> What to produce
Each line of the material below with the word "party" is to be reported.

★ ★ ★

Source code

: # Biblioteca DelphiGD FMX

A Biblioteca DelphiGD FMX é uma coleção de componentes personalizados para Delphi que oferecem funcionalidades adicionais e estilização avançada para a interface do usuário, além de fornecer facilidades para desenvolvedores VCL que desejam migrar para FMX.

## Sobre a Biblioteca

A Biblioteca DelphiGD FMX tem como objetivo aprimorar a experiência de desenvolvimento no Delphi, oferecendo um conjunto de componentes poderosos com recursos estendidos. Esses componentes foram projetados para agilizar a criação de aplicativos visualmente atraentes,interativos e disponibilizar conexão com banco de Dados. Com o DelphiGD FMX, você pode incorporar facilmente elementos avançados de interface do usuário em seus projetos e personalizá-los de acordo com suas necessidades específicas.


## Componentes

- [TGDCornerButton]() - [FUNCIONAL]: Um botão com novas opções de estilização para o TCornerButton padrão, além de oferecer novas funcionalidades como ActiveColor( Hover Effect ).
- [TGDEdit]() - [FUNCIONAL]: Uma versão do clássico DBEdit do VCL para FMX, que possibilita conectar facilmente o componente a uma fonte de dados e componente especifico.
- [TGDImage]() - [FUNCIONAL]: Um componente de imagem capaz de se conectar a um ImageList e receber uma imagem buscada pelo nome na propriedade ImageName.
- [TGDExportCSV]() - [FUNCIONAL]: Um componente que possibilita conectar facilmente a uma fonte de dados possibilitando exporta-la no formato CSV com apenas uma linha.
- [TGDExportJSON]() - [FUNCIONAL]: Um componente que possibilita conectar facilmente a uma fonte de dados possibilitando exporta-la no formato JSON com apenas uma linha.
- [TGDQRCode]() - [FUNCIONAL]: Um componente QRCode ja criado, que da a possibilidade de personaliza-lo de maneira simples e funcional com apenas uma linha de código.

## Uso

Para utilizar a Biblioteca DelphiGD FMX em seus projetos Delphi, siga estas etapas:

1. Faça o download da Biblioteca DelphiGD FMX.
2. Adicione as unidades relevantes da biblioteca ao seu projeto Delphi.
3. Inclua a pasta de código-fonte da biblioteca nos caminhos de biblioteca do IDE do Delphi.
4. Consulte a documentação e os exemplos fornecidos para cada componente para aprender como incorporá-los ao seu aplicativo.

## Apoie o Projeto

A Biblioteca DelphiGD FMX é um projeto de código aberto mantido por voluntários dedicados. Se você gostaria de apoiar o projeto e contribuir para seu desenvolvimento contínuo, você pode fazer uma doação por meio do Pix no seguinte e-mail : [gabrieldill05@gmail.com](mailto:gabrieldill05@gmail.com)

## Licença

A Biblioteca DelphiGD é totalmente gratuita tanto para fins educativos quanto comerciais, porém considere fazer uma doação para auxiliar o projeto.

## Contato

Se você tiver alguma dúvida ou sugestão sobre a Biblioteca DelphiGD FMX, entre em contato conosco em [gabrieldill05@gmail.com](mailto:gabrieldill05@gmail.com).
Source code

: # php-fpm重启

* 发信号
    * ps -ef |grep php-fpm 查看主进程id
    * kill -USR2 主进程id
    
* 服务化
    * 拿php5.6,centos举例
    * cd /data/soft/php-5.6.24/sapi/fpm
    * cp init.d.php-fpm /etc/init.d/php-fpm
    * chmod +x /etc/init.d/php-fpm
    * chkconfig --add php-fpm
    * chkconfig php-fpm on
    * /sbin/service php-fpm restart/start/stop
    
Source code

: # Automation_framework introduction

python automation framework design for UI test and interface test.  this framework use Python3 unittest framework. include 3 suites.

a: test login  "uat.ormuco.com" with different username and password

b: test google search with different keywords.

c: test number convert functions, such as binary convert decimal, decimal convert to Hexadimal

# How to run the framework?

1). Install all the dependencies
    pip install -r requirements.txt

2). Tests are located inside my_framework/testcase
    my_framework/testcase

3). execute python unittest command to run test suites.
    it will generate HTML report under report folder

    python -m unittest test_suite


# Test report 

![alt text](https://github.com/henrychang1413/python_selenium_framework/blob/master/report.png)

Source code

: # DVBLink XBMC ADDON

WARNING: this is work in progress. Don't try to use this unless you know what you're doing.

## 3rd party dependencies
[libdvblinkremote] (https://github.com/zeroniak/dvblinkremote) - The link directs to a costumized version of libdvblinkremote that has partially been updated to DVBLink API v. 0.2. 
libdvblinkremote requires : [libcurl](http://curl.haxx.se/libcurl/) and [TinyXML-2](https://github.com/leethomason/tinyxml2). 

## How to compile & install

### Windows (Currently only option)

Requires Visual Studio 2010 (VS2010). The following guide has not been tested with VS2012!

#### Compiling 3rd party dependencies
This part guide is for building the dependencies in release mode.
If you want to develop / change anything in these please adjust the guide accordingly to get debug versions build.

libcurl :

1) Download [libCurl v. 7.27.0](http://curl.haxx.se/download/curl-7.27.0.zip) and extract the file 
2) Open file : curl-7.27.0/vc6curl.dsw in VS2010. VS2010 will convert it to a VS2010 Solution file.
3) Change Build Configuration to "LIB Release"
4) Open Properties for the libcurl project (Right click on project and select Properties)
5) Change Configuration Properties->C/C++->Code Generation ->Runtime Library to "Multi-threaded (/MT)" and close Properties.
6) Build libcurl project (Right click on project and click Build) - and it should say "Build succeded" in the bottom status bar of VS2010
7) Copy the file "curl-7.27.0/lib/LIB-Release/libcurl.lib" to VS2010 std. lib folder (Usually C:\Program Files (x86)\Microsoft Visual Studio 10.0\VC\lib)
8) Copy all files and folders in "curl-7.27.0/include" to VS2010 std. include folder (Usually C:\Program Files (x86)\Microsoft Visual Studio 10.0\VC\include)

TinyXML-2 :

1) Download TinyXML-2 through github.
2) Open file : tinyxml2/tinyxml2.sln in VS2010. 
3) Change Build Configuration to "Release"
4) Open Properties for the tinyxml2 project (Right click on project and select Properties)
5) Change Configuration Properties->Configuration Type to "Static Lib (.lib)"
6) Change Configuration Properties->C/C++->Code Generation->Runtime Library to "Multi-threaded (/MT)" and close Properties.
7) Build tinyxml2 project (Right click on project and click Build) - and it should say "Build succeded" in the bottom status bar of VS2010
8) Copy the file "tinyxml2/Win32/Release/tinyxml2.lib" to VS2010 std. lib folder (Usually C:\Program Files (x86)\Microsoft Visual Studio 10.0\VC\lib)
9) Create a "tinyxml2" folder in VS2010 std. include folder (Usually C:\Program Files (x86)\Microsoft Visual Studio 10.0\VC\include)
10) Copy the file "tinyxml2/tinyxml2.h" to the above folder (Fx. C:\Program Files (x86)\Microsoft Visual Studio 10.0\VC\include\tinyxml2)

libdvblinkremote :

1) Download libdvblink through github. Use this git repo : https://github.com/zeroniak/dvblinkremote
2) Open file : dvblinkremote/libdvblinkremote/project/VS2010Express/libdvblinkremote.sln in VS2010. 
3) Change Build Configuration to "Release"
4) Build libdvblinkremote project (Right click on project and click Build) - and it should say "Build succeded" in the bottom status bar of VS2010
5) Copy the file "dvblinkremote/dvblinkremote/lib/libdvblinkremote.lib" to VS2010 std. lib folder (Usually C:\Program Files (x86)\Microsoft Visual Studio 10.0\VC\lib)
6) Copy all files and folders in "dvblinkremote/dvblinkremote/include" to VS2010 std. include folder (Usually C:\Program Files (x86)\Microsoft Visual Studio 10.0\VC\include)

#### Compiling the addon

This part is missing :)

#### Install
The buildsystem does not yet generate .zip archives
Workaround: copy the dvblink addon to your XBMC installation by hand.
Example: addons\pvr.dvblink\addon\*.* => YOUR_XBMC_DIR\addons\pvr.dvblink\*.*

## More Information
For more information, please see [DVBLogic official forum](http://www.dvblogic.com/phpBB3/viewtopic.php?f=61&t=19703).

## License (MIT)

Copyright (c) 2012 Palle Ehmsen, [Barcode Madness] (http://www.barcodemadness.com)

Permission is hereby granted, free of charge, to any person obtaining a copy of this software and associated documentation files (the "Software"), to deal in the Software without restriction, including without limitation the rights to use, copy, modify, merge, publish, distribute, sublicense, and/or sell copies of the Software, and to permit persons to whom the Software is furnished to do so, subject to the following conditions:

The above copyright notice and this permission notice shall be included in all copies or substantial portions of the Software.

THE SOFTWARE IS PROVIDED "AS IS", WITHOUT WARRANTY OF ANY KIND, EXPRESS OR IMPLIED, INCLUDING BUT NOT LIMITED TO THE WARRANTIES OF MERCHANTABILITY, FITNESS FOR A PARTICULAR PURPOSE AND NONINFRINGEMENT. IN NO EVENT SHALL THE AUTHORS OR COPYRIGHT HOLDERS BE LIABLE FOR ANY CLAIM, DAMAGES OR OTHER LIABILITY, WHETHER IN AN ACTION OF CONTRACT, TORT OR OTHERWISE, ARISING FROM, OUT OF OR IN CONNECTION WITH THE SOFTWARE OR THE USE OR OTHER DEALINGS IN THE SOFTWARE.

★ ★ ★

> Exercise solution
## 3rd party dependencies
#### Compiling 3rd party dependencies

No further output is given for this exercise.